### WHAT THE TASK REQUIRES
Reproduce, exactly and in full, only the lines below from the one containing "this is sufficient for normal users." through the one containing "secure software random number generator".

____

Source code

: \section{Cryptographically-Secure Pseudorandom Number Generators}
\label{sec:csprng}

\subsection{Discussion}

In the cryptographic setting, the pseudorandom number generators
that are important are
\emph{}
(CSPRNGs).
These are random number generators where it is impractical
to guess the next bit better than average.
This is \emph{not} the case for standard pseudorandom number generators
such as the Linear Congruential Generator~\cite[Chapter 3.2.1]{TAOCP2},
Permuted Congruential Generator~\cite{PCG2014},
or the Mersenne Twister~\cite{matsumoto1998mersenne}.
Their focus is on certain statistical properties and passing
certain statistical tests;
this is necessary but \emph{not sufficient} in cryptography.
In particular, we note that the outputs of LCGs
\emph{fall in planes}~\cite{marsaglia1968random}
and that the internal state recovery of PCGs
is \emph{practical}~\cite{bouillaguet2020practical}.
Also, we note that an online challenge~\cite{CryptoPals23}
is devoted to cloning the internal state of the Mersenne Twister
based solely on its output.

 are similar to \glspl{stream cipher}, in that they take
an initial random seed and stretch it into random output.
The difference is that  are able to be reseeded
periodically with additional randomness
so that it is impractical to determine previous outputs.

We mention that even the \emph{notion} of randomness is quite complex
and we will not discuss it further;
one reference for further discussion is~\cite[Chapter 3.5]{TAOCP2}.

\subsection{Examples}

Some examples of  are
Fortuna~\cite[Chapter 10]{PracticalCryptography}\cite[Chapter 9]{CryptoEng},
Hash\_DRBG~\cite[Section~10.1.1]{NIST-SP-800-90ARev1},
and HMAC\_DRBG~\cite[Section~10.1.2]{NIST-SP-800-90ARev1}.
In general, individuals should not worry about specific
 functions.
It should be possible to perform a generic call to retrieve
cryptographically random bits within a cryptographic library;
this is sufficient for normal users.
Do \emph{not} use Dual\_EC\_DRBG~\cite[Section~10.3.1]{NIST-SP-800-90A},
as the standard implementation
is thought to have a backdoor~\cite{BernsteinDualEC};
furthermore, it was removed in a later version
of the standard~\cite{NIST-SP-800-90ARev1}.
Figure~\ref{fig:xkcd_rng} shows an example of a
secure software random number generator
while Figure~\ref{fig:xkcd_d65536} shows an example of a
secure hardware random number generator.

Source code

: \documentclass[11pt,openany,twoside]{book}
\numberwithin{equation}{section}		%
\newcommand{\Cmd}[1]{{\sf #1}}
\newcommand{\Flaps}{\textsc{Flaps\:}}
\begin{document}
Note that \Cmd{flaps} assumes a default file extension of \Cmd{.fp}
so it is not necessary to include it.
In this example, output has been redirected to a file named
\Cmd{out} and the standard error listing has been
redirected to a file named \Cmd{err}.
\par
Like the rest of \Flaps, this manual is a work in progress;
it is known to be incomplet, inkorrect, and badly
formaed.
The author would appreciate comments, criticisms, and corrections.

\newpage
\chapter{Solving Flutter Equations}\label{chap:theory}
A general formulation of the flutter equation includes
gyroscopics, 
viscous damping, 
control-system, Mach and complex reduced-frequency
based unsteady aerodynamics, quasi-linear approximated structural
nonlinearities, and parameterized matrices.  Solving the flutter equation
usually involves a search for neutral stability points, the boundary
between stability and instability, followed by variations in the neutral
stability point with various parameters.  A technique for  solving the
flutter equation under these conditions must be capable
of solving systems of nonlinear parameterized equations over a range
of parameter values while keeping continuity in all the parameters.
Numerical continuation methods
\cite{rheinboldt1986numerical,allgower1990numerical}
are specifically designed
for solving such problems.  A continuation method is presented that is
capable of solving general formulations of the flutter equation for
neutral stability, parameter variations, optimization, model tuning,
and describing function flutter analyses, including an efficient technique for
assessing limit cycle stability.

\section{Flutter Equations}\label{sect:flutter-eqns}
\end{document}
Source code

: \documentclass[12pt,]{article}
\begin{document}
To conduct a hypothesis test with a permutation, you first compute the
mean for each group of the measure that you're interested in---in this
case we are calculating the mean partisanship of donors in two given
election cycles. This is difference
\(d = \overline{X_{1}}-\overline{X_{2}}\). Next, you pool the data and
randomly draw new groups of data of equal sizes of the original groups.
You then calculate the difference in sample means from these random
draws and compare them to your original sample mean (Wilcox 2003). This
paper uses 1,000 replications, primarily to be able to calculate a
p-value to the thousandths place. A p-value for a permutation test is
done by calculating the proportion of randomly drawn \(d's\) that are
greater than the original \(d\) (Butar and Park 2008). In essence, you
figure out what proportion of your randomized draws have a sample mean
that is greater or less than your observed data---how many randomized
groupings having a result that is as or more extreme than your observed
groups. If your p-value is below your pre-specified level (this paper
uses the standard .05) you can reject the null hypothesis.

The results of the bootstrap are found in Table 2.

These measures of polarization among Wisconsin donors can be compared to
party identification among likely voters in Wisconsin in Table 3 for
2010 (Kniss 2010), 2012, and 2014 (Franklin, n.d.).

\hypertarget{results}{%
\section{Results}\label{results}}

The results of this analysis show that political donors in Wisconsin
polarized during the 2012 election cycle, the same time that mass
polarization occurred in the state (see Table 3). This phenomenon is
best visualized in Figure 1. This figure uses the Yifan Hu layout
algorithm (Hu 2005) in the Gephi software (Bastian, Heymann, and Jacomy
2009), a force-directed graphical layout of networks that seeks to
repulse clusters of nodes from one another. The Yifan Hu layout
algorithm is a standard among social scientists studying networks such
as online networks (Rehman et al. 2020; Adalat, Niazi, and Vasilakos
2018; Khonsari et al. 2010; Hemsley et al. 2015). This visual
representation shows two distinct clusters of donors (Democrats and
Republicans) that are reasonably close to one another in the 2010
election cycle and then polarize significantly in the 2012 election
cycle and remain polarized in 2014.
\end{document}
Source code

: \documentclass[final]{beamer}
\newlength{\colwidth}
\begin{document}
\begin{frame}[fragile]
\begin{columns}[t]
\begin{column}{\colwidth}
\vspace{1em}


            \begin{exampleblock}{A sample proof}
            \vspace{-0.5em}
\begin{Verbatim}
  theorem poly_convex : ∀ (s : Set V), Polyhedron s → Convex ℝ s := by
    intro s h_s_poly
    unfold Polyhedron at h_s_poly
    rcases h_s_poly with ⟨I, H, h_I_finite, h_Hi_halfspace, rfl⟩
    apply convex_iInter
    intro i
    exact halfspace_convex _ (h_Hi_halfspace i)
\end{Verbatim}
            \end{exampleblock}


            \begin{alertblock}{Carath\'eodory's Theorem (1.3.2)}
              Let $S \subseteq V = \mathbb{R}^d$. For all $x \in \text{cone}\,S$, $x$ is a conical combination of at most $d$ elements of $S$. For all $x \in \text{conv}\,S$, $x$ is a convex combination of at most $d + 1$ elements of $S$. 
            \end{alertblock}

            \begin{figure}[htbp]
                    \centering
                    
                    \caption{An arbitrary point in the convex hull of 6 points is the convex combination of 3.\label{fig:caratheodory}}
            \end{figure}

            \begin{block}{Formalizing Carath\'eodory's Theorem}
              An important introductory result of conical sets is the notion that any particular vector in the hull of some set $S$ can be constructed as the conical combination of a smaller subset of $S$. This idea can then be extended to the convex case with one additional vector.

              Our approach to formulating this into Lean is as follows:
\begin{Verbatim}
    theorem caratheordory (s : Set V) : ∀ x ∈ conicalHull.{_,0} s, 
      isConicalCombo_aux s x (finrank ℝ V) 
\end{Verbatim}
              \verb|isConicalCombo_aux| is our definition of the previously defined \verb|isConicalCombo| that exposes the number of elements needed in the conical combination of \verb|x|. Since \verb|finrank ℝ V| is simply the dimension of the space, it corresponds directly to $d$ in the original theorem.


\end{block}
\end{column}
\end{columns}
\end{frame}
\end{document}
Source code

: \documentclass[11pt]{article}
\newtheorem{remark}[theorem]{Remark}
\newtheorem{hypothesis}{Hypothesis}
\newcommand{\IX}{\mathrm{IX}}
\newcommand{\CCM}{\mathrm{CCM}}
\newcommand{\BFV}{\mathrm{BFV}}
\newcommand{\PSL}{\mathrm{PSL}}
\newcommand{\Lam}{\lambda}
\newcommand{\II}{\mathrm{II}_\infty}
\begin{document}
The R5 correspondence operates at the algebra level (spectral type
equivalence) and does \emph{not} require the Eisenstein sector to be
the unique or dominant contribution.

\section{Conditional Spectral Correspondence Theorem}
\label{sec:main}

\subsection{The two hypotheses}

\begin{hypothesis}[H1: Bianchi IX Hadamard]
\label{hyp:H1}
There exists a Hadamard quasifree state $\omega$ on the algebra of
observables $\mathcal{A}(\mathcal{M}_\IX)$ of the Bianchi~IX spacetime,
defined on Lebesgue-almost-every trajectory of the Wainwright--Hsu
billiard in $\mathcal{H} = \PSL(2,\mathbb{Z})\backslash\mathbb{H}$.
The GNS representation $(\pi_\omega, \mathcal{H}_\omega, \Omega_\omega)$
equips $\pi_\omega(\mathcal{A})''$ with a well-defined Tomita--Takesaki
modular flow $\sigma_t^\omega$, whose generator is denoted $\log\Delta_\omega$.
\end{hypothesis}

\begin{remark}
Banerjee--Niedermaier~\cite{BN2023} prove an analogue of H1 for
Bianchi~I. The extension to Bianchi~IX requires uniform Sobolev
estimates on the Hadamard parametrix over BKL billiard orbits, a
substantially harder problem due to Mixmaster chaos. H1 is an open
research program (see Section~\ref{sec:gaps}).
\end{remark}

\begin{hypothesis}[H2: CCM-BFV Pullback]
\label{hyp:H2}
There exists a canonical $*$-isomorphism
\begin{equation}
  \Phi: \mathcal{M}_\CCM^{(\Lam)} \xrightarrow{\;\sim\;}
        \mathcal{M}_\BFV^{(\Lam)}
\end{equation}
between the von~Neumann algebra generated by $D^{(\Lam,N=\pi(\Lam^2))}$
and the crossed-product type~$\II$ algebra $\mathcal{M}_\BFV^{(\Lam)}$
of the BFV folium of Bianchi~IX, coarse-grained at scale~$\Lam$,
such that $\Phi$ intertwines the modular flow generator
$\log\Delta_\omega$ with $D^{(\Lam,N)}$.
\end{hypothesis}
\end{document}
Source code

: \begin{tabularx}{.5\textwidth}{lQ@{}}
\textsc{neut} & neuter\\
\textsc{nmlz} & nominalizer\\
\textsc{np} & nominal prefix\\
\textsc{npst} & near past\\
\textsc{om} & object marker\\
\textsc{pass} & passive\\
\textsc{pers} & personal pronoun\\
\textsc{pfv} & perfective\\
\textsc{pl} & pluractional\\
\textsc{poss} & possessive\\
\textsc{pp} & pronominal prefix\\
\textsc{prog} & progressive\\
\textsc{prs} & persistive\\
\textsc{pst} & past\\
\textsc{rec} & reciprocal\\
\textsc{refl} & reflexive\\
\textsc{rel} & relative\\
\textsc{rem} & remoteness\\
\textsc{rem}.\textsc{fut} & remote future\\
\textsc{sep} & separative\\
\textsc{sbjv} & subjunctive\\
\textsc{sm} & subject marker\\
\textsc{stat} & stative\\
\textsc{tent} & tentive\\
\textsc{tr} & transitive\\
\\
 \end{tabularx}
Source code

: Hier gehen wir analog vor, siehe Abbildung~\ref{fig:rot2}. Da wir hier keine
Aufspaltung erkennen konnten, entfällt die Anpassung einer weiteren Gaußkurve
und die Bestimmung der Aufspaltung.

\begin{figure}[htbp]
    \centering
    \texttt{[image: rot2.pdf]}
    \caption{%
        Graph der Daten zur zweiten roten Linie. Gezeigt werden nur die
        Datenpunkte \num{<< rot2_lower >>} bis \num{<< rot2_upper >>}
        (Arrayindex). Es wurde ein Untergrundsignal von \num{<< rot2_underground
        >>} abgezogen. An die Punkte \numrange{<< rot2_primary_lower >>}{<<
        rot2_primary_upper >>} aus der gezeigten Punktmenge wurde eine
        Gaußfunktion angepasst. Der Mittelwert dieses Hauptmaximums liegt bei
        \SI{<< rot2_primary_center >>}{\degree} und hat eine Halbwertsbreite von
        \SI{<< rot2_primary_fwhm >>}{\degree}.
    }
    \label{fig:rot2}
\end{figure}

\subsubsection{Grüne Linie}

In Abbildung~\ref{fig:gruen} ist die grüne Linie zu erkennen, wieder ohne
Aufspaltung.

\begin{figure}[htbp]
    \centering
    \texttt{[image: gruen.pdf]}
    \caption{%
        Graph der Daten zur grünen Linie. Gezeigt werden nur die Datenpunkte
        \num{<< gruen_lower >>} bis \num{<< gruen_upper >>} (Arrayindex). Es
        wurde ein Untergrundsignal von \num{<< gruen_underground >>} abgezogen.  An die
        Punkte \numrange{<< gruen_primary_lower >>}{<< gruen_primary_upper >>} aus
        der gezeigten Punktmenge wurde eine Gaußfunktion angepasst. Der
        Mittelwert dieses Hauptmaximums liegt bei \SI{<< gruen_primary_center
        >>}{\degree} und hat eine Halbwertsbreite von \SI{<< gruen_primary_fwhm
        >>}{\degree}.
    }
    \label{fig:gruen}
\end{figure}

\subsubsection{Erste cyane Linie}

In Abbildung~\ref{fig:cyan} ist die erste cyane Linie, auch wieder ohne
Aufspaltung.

____

### EXERCISE ANSWER
this is sufficient for normal users.
Do \emph{not} use Dual\_EC\_DRBG~\cite[Section~10.3.1]{NIST-SP-800-90A},
as the standard implementation
is thought to have a backdoor~\cite{BernsteinDualEC};
furthermore, it was removed in a later version
of the standard~\cite{NIST-SP-800-90ARev1}.
Figure~\ref{fig:xkcd_rng} shows an example of a
secure software random number generator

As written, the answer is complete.